[libre-riscv-dev] extremely busy crowdsupply update started

Michael Nolan mtnolan2640 at gmail.com
Sat Mar 28 18:07:19 GMT 2020


On 3/26/20 5:03 PM, Luke Kenneth Casson Leighton wrote:
>
> if you prefer just reply to this message with a paragraph or two and i
> will cut/paste it?
>
> l.

The decoder we have is based on that of IBM's [microwatt reference
design](https://github.com/antonblanchard/microwatt). Because
microwatt's decoder is quite regular, consisting of a bunch of large
switch statements returning fields of a struct, we elected not to
pursue a direct conversion of the VHDL to nmigen.
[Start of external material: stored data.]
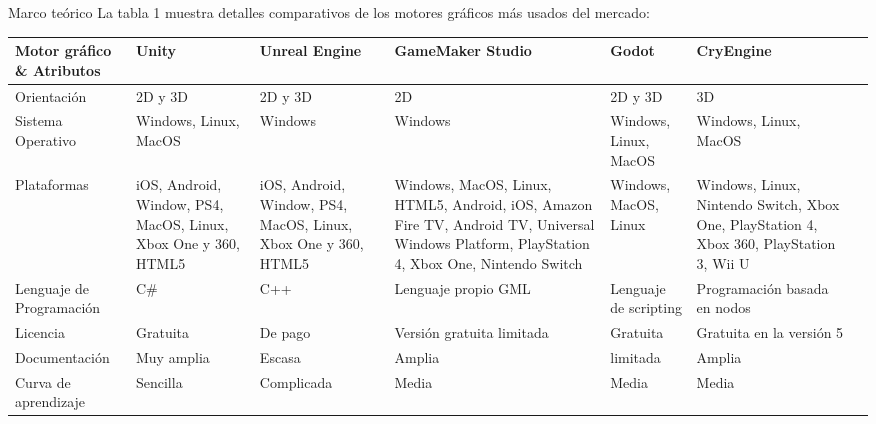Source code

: \begin{thesischapter}{1} {Marco teórico}
    \vspace{10pt}
    La tabla 1 muestra detalles comparativos de los motores gráficos más usados del mercado:
    \begin{table}[ht]
        \centering
        \begin{tabularx}{\textwidth}{|X|X|X|X|X|X|X|}
            \hline
            \textbf{Motor gráfico  \& Atributos} & \textbf{Unity} & \textbf{Unreal Engine} & \textbf{GameMaker Studio} & \textbf{Godot} & \textbf{CryEngine}\\\hline
            Orientación                 & 2D y 3D                                                       &2D y 3D                                                          & 2D                            & 2D y 3D               & 3D \\\hline
            Sistema Operativo           & Windows, Linux, MacOS                                           & Windows                                                         & Windows                       & Windows, Linux, MacOS               & Windows, Linux, MacOS\\\hline
            Plataformas                 & iOS, Android, Window, PS4, MacOS,  Linux, Xbox One y 360, HTML5 & iOS, Android, Window, PS4, MacOS,  Linux, Xbox One y 360, HTML5   & Windows, MacOS, Linux, HTML5, Android, iOS, Amazon Fire TV, Android TV, Universal Windows Platform, PlayStation 4, Xbox One, Nintendo Switch    & Windows, MacOS, Linux    & Windows, Linux, Nintendo Switch, Xbox One, PlayStation 4, Xbox 360, PlayStation 3, Wii U\\\hline
            Lenguaje de Programación    & C\#                                                           & C++                                                             & Lenguaje propio GML           & Lenguaje de scripting & Programación basada en nodos \\\hline
            Licencia                    & Gratuita                                                      & De pago                                                         & Versión gratuita limitada     & Gratuita              &  Gratuita en la versión 5\\\hline
            Documentación               & Muy amplia                                                    & Escasa                                                          & Amplia                        & limitada              & Amplia\\\hline
            Curva de aprendizaje        & Sencilla                                                      & Complicada                                                      & Media                         & Media                 & Media \\\hline
            

\end{tabularx}
\end{table}
\end{thesischapter}

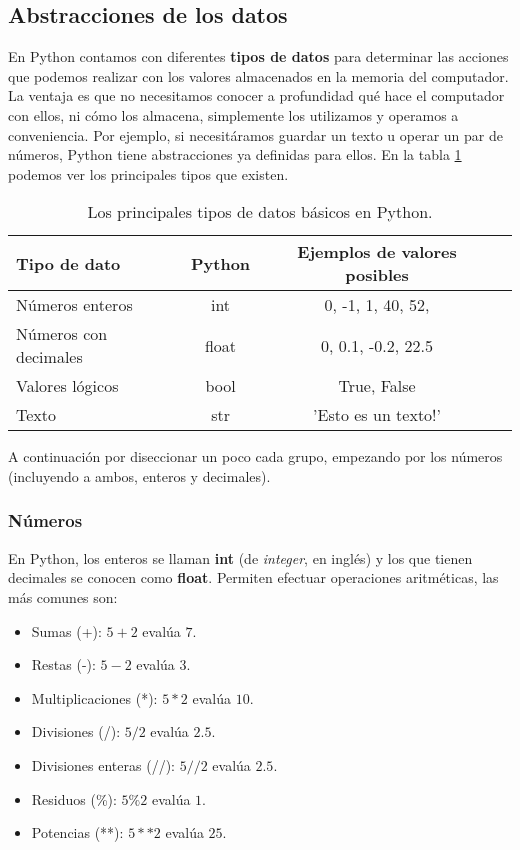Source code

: \subsection{Abstracciones de los datos}

En Python contamos con diferentes \textbf{tipos de datos} para determinar las acciones que podemos realizar con los valores almacenados en la memoria del computador. La ventaja es que no  necesitamos conocer a profundidad qué hace el computador con ellos, ni cómo los almacena, simplemente los utilizamos y operamos a conveniencia. Por ejemplo, si necesitáramos guardar un texto u operar un par de números, Python tiene abstracciones ya definidas para ellos. En la tabla \ref{tabla_tipos} podemos ver los principales tipos que existen.

\begin{table}[ht]
\centering
\begin{tabular}{ l c c c }
	
	\hline
	Tipo de dato & Python & Ejemplos de valores posibles \\
	\hline
	Números enteros & int  & 0, -1, 1, 40, 52,  \\ 
	Números con decimales & float & 0, 0.1, -0.2, 22.5 \\ 
	Valores lógicos & bool & True, False \\
	Texto & str & 'Esto es un texto!' \\
	\hline
	
\end{tabular}
\caption{Los principales tipos de datos básicos en Python.}
\label{tabla_tipos}
\end{table}

A continuación por diseccionar un poco cada grupo, empezando por los números (incluyendo a ambos, enteros y decimales).

\subsubsection{Números}

En Python, los enteros se llaman \textbf{int} (de \emph{integer}, en inglés) y los que tienen decimales se conocen como \textbf{float}. Permiten efectuar operaciones aritméticas, las más comunes son:

\begin{itemize}
\item Sumas (+): $5 + 2$ evalúa $7$.
\item Restas (-): $5 - 2$ evalúa $3$.
\item Multiplicaciones (*): $5 * 2$ evalúa $10$.
\item Divisiones (/): $5 / 2$ evalúa $2.5$.
\item Divisiones enteras (//): $5 // 2$ evalúa $2.5$.
\item Residuos (\%): $5 \% 2$ evalúa $1$.
\item Potencias (**): $5 ** 2$ evalúa $25$.
\end{itemize}

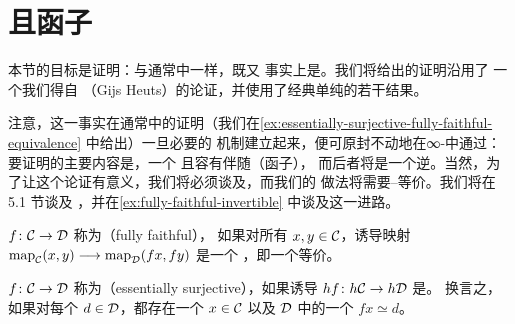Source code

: \section{\trFullyFaithful{}且\trEssentiallySurjective{}函子}
\label{sec:fully-faithful-essentially-surjective}

本节的目标是证明：与通常\trCategoryTheory{}中一样，既\trEssentiallySurjective{}又%
\trFullyFaithful{}\trFunctor{}事实上是\trInvertible{}。我们将给出的证明沿用了
一个我们得自%
\trHeuts{}（Gijs Heuts）的论证，并使用了经典单纯\trHomotopyTheory{}的若干结果。

\begin{remark}\label{rem:adjoint-approach}
注意，这一事实在通常\trCategoryTheory{}中的证明（我们在\cref{ex:essentially-surjective-fully-faithful-equivalence} 中给出）一旦必要的
机制建立起来，便可原封不动地在∞-\trCategories{}中通过：要证明的主要内容是，一个%
\trEssentiallySurjective{}且\trFullyFaithful{}\trFunctor{}容有伴随（函子），
而后者将是一个逆。当然，为了让这个论证有意义，我们将必须谈及\trAdjunction{}，而我们的
做法将需要\trStraightening{}–\trUnstraightening{}等价。我们将在 5.1 节谈及%
\trAdjunction{}，并在\cref{ex:fully-faithful-invertible} 中谈及这一进路。
\end{remark}

\begin{definition}\label{def:fully-faithful}
\trFunctor{} $f\colon \C \to \D$ 称为\emph{\trFullyFaithful{}}（fully faithful），
如果对所有\trObject{} $x, y \in \C$，诱导映射
$\mathrm{map}_{\C}(x, y) \longrightarrow \mathrm{map}_{\D}(fx, fy)$ 是一个%
\trJoyalEquivalence{}，即一个\trHomotopy{}等价。
\end{definition}

\begin{definition}\label{def:essentially-surjective}
\trFunctor{} $f\colon \C \to \D$ 称为\emph{\trEssentiallySurjective{}}（essentially
surjective），如果诱导\trFunctor{} $hf\colon h\C \to h\D$ 是\trEssentiallySurjective{}。
换言之，如果对每个\trObject{} $d \in \D$，都存在一个\trObject{} $x \in \C$ 以及
$\D$ 中的一个\trEquivalence{} $fx \simeq d$。
\end{definition}

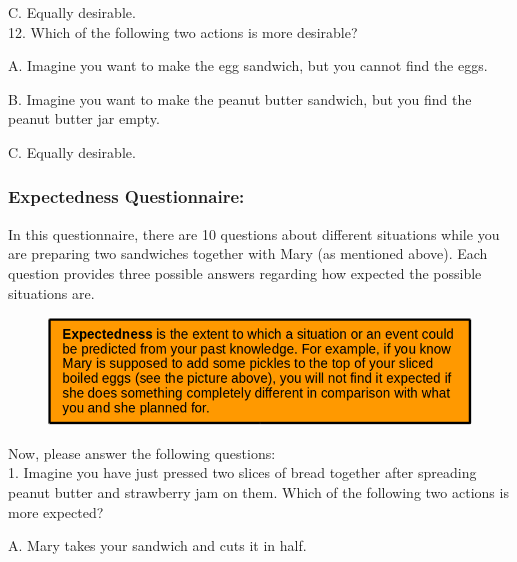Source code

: \documentclass[12pt]{report}
\begin{document}
\begin{appendices}
C. Equally desirable.\\


12. Which of the following two actions is more desirable?

A. Imagine you want to make the egg sandwich, but you cannot find the eggs.

B. Imagine you want to make the peanut butter sandwich, but you find the peanut butter jar empty.

C. Equally desirable.\\

\pagebreak

\subsubsection{Expectedness Questionnaire:}
In this questionnaire, there are 10 questions about different situations while
you are preparing two sandwiches together with Mary (as mentioned above). Each
question provides three possible answers regarding how expected the possible
situations are.


\begin{figure}[tbh]
 \centering
 \includegraphics[width=1\textwidth]{figure/expectedness-definition.png}
\end{figure}

Now, please answer the following questions:\\

1. Imagine you have just pressed two slices of bread together after spreading peanut butter and strawberry jam on them. Which of the following two actions is more expected?

A. Mary takes your sandwich and cuts it in half.


\end{appendices}
\end{document}
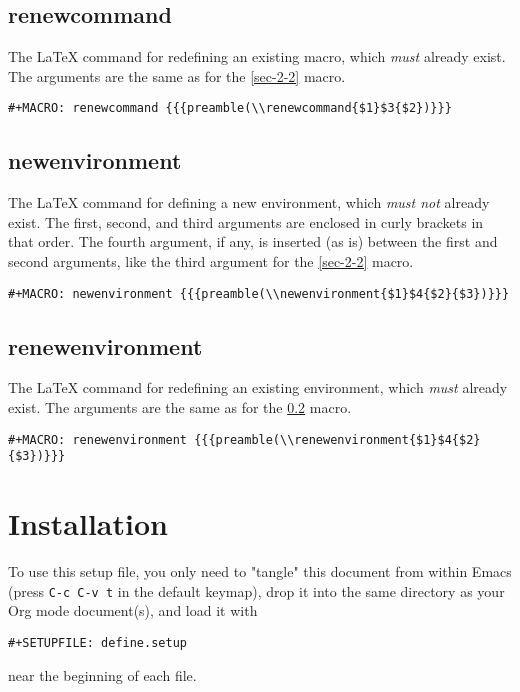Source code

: \documentclass[11pt]{article}
\begin{document}
\subsection{renewcommand}
\label{sec-2-3}

The \LaTeX{} command for redefining an existing macro, which \emph{must}
already exist.  The arguments are the same as for the \ref{sec-2-2}
macro.

\begin{verbatim}
#+MACRO: renewcommand {{{preamble(\\renewcommand{$1}$3{$2})}}}
\end{verbatim}

\subsection{newenvironment}
\label{sec-2-4}

The \LaTeX{} command for defining a new environment, which \emph{must not}
already exist.  The first, second, and third arguments are enclosed in
curly brackets in that order.  The fourth argument, if any, is
inserted (as is) between the first and second arguments, like the
third argument for the \ref{sec-2-2} macro.

\begin{verbatim}
#+MACRO: newenvironment {{{preamble(\\newenvironment{$1}$4{$2}{$3})}}}
\end{verbatim}

\subsection{renewenvironment}
\label{sec-2-5}

The \LaTeX{} command for redefining an existing environment, which \emph{must}
already exist.  The arguments are the same as for the \ref{sec-2-4}
macro.

\begin{verbatim}
#+MACRO: renewenvironment {{{preamble(\\renewenvironment{$1}$4{$2}{$3})}}}
\end{verbatim}

\section{Installation}
\label{sec-3}

To use this setup file, you only need to "tangle" this document from
within Emacs (press \verb~C-c C-v t~ in the default keymap), drop it into
the same directory as your Org mode document(s), and load it with
\begin{verbatim}
#+SETUPFILE: define.setup
\end{verbatim}
near the beginning of each file.
\end{document}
Instead, we
extracted the information in the switch statements into several CSV
tables, and leveraged nmigen to construct the decoder from these
tables. We applied the same technique to extract the subfields
(register numbers, branch offset, immediates, etc.) from the
instruction, where Luke converted the information in the POWER ISA
specification to text, and wrote a module in python to extract those
fields from an instruction.

To test the decoder, we initially verified it against the tables we
extracted, and manually against the power ISA specification. Later
however, we came up with the idea of verifying the decoder against the
output of the GNU assembler. This is done by selecting an instruction
type (integer reg/reg, integer immediate, load store, etc), and
randomly selecting the opcode, registers, immediates, and other
operands. We then feed this instruction to GNU AS to assemble, and
then the assembled instruction is sent to our decoder. From this, we
can then verify that the output of the decoder matches what was generated
earlier.

We also explored using a similar idea to test the functionality of the
entire SOC. By using the [QEMU](https://www.qemu.org/) powerpc
emulator, we can compare the execution of our SOC against that of the
emulator to verify that our decoder and backend are working correctly.
We would write snippets of test code (or potentially randomly generate
instructions) and send the resulting binary to both the SOC and
QEMU. We would then simulate our SOC until it was finished executing
instructions, and use Qemu's gdb interface to do the same. We would
then use Qemu's gdb interface to compare the register file and memory
with that of our SOC to verify that it is working correctly. I did
some experimentation using this technique to verify a rudimentary
simulator of the SOC backend, and it seemed to work quite well.